Exercise input —
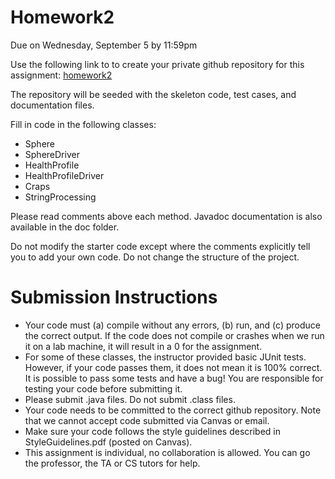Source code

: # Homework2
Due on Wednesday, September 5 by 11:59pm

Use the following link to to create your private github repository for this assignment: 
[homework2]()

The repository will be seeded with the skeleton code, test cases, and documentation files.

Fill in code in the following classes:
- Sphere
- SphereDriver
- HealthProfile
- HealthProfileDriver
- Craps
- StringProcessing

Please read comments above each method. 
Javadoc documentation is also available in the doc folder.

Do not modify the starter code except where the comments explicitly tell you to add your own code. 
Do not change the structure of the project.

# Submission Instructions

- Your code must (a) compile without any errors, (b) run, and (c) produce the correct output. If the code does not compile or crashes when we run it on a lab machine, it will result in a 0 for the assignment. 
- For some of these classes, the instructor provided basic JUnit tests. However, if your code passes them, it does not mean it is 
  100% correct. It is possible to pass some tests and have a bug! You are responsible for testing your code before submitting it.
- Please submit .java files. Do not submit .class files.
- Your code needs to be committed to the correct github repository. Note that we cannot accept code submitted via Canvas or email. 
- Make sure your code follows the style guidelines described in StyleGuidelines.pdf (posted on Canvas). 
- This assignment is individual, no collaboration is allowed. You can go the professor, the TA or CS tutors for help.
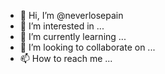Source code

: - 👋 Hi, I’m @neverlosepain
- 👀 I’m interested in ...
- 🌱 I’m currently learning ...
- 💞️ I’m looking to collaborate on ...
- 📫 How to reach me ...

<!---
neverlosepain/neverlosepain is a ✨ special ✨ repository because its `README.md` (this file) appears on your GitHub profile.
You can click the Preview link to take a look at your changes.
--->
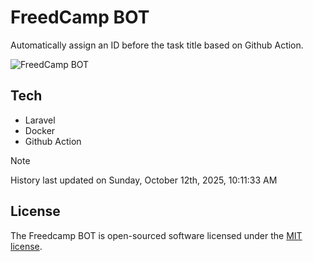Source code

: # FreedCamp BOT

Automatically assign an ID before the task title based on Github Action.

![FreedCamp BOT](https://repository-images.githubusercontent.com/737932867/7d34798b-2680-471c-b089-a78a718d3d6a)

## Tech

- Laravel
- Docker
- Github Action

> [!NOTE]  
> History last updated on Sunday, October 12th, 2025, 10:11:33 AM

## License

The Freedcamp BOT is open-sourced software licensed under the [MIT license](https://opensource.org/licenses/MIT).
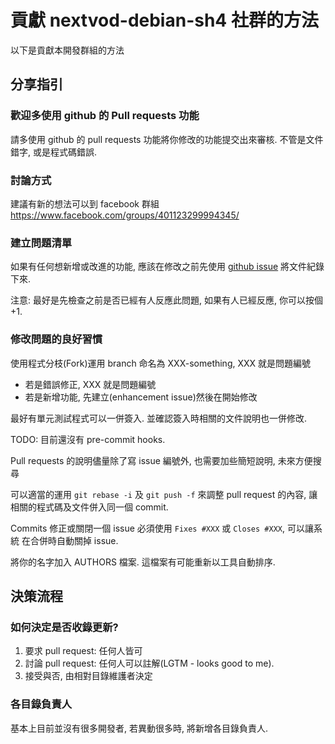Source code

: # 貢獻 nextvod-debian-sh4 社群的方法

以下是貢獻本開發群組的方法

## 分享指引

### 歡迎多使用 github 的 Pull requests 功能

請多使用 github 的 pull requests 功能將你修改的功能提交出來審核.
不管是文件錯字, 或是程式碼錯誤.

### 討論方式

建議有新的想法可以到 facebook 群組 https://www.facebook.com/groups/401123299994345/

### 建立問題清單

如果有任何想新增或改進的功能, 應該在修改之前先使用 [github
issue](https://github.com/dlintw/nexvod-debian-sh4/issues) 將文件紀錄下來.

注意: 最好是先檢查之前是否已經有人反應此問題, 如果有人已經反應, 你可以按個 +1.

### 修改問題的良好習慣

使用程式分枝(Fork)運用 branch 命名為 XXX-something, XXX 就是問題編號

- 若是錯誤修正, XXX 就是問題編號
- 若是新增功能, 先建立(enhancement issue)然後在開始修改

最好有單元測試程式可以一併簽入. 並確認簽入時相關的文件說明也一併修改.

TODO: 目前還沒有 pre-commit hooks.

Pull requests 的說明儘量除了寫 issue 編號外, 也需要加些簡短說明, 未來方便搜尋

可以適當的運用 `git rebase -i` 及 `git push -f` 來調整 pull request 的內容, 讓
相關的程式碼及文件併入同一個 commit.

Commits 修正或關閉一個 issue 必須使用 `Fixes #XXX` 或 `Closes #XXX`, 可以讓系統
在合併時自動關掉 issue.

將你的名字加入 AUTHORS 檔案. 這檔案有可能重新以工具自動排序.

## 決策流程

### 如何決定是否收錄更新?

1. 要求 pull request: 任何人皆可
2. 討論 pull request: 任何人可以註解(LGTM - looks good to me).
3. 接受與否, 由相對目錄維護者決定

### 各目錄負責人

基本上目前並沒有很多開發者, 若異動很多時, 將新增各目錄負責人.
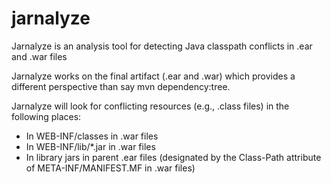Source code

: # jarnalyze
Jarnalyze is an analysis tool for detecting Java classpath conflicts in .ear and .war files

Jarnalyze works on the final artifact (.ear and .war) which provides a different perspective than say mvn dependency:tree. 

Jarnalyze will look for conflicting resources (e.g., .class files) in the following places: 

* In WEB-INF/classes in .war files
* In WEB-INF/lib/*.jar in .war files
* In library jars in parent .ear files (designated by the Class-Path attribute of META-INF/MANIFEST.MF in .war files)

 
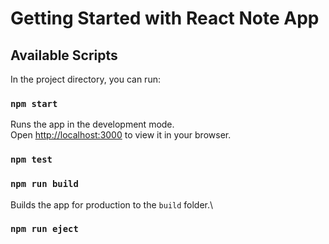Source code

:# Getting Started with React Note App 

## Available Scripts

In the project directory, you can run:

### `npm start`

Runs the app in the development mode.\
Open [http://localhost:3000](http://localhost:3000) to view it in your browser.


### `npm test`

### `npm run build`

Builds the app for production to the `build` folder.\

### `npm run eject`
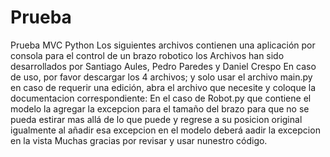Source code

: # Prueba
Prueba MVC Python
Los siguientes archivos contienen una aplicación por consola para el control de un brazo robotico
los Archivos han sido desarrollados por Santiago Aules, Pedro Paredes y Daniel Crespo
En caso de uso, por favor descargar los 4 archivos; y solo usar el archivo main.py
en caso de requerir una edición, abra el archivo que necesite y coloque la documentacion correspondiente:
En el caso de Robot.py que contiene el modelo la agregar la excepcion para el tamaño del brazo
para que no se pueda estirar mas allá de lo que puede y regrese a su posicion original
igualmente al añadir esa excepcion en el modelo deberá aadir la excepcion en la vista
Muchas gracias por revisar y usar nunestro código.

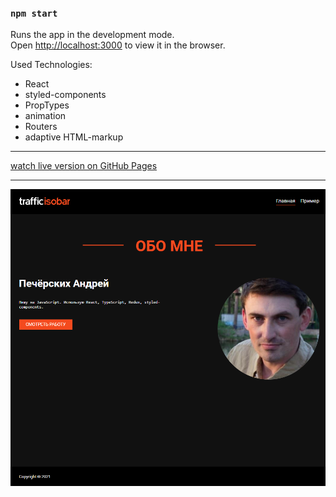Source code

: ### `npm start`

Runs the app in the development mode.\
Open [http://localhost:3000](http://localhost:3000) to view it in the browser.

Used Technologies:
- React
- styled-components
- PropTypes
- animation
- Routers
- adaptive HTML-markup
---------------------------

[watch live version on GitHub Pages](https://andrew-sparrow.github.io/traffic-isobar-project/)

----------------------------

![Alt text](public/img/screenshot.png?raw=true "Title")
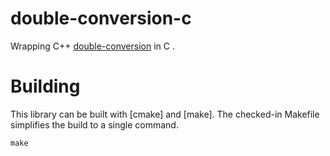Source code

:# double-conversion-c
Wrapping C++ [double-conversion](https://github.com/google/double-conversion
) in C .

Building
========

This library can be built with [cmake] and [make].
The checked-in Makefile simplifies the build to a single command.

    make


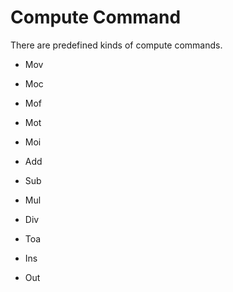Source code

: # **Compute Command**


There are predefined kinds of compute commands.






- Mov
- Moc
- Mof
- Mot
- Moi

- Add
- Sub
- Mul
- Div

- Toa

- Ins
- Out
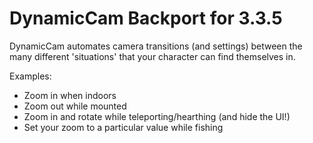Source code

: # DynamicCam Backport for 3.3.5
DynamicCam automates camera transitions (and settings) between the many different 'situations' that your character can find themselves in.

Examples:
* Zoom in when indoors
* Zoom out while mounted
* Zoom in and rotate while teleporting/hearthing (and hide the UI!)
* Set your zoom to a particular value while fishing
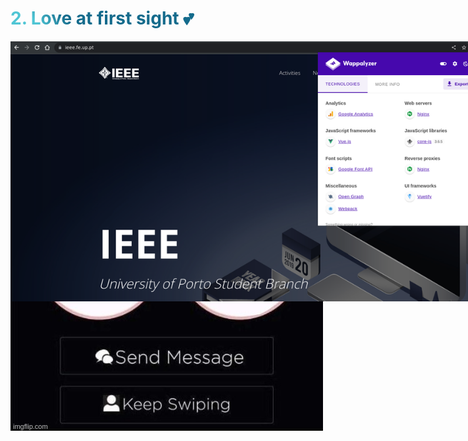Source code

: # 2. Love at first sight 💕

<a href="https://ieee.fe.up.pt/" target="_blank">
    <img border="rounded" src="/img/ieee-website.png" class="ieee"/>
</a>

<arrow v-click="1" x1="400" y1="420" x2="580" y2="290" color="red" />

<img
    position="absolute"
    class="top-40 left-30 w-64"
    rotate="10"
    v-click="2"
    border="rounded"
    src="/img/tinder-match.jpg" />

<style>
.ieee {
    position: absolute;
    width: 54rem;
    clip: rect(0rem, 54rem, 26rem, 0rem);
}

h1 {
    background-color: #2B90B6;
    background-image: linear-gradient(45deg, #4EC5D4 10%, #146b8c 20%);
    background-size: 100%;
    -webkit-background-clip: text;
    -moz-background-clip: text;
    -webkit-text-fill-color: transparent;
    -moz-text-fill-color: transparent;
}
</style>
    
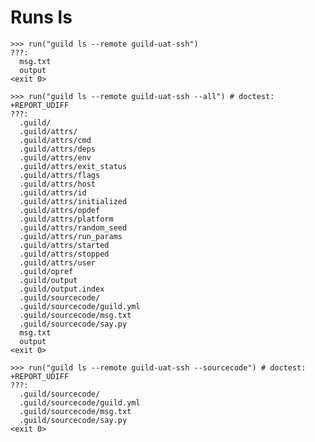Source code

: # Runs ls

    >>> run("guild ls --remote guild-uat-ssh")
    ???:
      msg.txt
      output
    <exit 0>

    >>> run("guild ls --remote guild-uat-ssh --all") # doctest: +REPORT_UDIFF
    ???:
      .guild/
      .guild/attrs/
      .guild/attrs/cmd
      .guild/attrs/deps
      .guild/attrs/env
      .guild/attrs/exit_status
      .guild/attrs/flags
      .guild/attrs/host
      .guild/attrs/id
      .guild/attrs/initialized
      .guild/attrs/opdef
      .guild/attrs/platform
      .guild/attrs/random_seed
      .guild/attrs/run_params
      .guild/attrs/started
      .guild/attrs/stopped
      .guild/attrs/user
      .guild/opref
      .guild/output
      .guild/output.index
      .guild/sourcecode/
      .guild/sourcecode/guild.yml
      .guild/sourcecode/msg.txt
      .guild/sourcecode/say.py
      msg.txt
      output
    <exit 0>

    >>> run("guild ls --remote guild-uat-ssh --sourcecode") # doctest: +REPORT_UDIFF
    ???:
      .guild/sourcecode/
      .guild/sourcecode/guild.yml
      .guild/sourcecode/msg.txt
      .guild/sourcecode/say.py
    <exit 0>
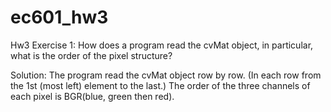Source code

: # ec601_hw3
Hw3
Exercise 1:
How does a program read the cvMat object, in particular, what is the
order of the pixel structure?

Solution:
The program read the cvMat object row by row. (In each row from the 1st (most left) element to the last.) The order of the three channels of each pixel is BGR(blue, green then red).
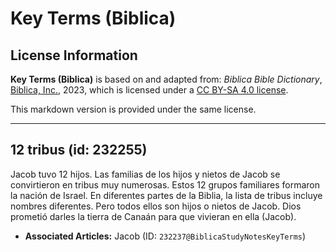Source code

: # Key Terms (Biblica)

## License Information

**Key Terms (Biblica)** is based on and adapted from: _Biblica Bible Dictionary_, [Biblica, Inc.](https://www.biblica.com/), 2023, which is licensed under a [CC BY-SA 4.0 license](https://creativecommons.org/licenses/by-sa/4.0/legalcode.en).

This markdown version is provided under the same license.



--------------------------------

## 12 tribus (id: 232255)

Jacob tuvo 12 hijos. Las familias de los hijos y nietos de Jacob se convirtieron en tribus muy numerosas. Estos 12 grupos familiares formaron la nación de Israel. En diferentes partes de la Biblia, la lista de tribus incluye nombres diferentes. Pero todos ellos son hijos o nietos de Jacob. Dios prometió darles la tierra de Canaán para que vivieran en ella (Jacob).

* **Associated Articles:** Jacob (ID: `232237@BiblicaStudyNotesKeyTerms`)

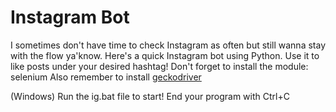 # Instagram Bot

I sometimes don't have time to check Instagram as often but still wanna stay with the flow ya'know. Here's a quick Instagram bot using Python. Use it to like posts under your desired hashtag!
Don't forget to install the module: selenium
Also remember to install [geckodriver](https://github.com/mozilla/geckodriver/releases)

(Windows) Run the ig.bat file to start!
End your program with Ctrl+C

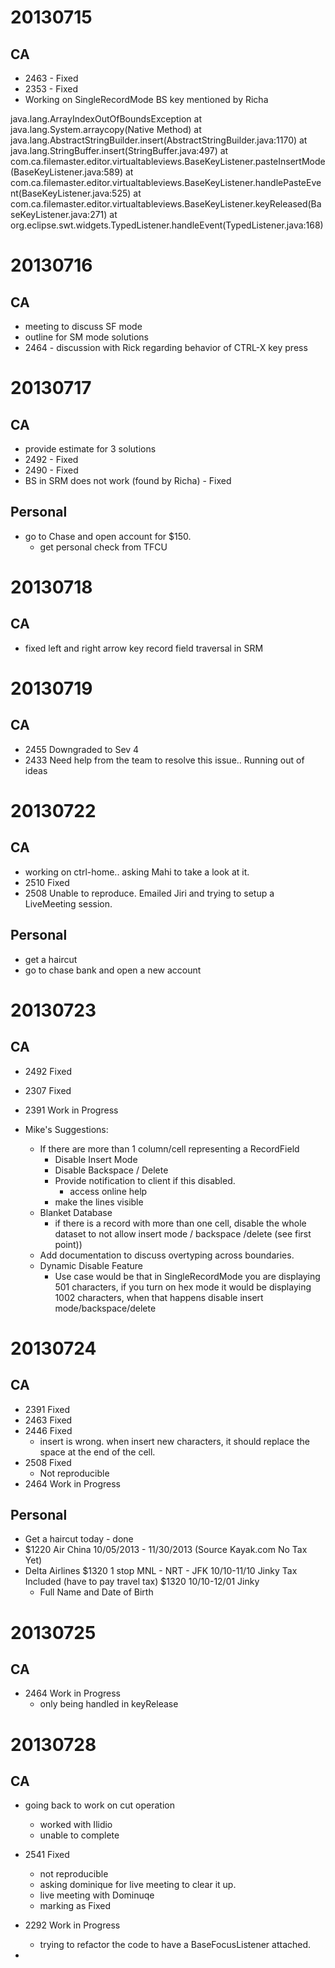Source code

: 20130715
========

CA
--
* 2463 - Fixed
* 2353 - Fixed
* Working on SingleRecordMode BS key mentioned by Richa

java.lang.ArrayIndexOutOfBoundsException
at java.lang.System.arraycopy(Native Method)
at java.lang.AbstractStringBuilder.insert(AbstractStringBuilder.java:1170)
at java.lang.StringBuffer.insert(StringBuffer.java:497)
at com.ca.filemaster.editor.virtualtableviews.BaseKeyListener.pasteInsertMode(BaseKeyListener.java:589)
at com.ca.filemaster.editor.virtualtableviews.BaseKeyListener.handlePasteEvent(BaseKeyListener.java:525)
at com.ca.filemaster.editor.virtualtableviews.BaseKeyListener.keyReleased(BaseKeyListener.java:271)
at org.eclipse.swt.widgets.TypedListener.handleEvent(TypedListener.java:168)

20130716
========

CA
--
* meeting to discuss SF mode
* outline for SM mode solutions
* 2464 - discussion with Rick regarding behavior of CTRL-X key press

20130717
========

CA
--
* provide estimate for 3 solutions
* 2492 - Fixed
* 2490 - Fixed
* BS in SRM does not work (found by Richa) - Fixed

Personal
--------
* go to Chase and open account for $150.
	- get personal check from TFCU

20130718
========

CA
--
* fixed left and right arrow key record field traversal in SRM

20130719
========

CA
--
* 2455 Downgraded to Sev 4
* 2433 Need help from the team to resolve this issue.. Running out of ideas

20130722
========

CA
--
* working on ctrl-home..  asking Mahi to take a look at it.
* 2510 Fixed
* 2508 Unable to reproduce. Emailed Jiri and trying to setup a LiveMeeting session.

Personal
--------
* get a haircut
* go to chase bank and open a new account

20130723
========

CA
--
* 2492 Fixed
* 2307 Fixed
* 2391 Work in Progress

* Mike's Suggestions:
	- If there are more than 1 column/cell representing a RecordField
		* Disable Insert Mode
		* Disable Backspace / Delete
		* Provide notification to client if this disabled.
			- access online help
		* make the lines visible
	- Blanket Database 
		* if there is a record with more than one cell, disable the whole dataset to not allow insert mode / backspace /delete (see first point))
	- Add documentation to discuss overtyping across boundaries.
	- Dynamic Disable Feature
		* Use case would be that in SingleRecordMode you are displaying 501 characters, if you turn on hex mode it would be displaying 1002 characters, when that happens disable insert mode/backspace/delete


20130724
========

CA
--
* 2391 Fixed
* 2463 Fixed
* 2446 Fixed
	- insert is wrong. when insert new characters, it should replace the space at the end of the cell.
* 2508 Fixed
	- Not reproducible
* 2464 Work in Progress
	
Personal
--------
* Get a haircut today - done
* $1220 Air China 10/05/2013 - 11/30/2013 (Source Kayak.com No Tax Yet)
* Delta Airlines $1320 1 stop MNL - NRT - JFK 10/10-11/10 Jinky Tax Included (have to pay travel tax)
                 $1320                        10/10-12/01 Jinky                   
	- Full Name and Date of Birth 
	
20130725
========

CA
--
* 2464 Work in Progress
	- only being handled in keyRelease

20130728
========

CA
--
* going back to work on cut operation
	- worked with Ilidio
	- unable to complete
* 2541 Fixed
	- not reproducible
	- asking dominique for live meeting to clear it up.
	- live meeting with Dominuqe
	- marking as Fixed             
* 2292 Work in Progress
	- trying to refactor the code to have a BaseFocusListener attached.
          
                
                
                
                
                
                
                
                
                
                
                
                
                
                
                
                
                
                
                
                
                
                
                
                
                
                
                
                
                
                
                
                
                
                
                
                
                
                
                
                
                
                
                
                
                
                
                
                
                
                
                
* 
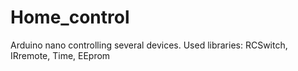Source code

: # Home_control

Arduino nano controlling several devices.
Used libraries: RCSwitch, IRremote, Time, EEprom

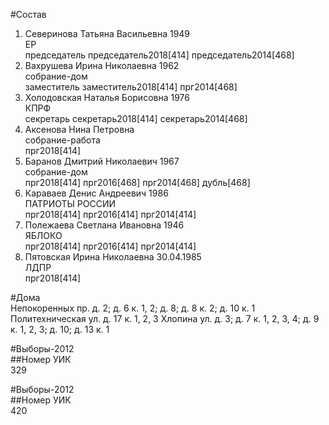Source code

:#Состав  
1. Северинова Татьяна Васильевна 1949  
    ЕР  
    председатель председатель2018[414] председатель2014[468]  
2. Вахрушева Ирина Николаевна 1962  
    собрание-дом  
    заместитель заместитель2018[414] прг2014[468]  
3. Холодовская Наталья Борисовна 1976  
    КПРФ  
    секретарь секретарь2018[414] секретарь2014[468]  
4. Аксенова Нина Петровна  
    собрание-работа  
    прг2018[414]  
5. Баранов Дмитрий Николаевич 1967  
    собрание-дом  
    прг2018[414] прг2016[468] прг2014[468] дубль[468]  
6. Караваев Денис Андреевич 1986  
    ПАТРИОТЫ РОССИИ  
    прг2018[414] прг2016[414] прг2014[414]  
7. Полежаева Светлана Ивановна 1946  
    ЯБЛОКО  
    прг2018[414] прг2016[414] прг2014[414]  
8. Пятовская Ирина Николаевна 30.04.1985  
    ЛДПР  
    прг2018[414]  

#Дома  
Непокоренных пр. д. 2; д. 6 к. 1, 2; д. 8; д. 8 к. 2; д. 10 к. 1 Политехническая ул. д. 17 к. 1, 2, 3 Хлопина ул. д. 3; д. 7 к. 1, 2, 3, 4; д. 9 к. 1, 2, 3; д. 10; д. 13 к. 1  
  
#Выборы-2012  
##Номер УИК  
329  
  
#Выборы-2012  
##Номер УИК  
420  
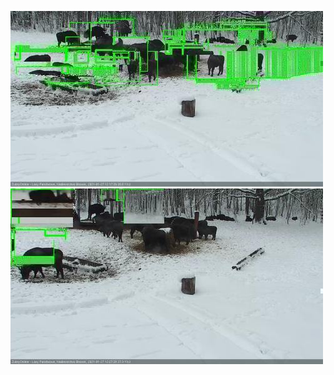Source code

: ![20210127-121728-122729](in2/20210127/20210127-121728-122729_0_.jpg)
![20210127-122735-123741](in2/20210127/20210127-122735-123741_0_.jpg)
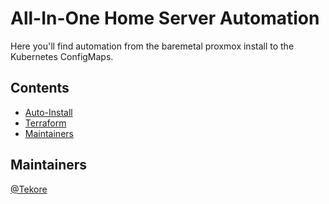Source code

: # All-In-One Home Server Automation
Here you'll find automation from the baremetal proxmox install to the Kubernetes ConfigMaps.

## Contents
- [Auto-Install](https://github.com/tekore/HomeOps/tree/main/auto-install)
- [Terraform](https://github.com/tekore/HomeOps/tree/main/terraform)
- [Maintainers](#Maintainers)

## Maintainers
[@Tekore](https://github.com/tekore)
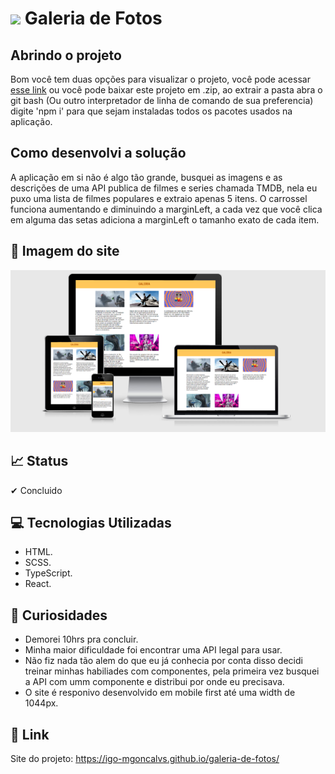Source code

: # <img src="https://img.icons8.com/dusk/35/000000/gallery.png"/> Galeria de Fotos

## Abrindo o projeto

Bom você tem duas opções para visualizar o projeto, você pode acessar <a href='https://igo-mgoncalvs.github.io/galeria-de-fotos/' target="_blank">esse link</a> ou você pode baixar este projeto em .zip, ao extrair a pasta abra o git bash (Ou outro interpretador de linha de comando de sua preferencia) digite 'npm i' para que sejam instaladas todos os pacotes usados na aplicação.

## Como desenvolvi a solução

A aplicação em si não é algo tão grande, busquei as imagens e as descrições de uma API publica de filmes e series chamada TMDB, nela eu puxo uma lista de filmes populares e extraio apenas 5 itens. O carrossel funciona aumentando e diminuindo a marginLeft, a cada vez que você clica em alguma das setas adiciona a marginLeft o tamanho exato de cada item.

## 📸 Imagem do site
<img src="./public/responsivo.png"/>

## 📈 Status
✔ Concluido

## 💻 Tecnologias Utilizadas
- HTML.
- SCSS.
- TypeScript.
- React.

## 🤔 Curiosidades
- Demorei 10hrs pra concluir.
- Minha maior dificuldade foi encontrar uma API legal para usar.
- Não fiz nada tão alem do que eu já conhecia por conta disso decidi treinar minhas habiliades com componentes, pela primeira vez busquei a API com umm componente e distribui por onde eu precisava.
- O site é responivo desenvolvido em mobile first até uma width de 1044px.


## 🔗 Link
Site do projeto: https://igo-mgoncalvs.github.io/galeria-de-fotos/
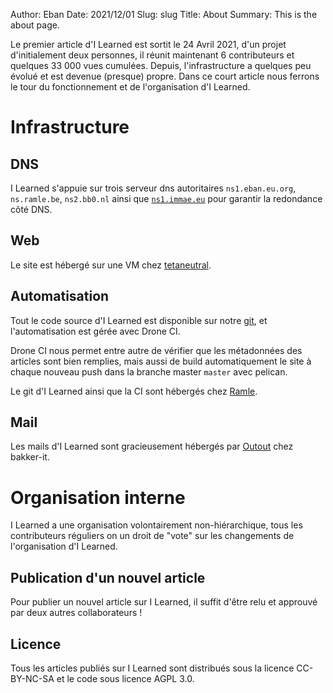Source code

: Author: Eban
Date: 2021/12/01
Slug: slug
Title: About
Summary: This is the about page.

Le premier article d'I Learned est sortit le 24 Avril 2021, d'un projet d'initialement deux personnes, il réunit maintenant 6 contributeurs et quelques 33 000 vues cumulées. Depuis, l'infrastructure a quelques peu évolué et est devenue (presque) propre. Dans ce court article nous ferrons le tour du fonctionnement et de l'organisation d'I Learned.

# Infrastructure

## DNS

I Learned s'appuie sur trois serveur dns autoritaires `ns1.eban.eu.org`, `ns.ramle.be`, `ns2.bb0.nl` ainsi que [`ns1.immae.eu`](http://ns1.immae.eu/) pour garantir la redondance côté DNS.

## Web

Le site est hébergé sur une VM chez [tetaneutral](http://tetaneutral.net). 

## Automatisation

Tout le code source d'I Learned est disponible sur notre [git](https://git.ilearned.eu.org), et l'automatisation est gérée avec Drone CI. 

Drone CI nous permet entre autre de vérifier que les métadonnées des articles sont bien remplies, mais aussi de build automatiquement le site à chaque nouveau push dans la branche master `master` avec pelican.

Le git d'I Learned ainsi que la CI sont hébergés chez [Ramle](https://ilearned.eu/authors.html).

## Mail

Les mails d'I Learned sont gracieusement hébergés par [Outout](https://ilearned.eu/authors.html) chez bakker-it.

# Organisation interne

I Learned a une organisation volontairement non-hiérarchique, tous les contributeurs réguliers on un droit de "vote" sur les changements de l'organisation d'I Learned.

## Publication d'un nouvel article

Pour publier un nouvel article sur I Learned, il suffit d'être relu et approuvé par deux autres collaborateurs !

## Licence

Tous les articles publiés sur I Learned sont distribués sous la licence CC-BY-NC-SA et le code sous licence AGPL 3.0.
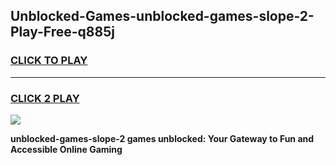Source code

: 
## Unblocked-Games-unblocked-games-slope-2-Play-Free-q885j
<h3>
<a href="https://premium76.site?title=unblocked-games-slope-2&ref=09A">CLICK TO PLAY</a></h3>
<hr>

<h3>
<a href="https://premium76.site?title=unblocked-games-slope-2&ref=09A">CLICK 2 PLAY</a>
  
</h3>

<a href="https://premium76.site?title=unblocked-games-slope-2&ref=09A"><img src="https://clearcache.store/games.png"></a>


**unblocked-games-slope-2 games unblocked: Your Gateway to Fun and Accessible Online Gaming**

To do — Only the lines from the start of the material through the line containing "- 🌱 I’m currently learning ..." should be transcribed. Pictures stay out.

Task output —
Source code

: # Homework2
Due on Wednesday, September 5 by 11:59pm

Use the following link to to create your private github repository for this assignment: 
[homework2]()

The repository will be seeded with the skeleton code, test cases, and documentation files.

Fill in code in the following classes:
- Sphere
- SphereDriver
- HealthProfile
- HealthProfileDriver
- Craps
- StringProcessing

Please read comments above each method. 
Javadoc documentation is also available in the doc folder.

Do not modify the starter code except where the comments explicitly tell you to add your own code. 
Do not change the structure of the project.

# Submission Instructions

- Your code must (a) compile without any errors, (b) run, and (c) produce the correct output. If the code does not compile or crashes when we run it on a lab machine, it will result in a 0 for the assignment. 
- For some of these classes, the instructor provided basic JUnit tests. However, if your code passes them, it does not mean it is 
  100% correct. It is possible to pass some tests and have a bug! You are responsible for testing your code before submitting it.
- Please submit .java files. Do not submit .class files.
- Your code needs to be committed to the correct github repository. Note that we cannot accept code submitted via Canvas or email. 
- Make sure your code follows the style guidelines described in StyleGuidelines.pdf (posted on Canvas). 
- This assignment is individual, no collaboration is allowed. You can go the professor, the TA or CS tutors for help.
Source code

: - 👋 Hi, I’m @neverlosepain
- 👀 I’m interested in ...
- 🌱 I’m currently learning ...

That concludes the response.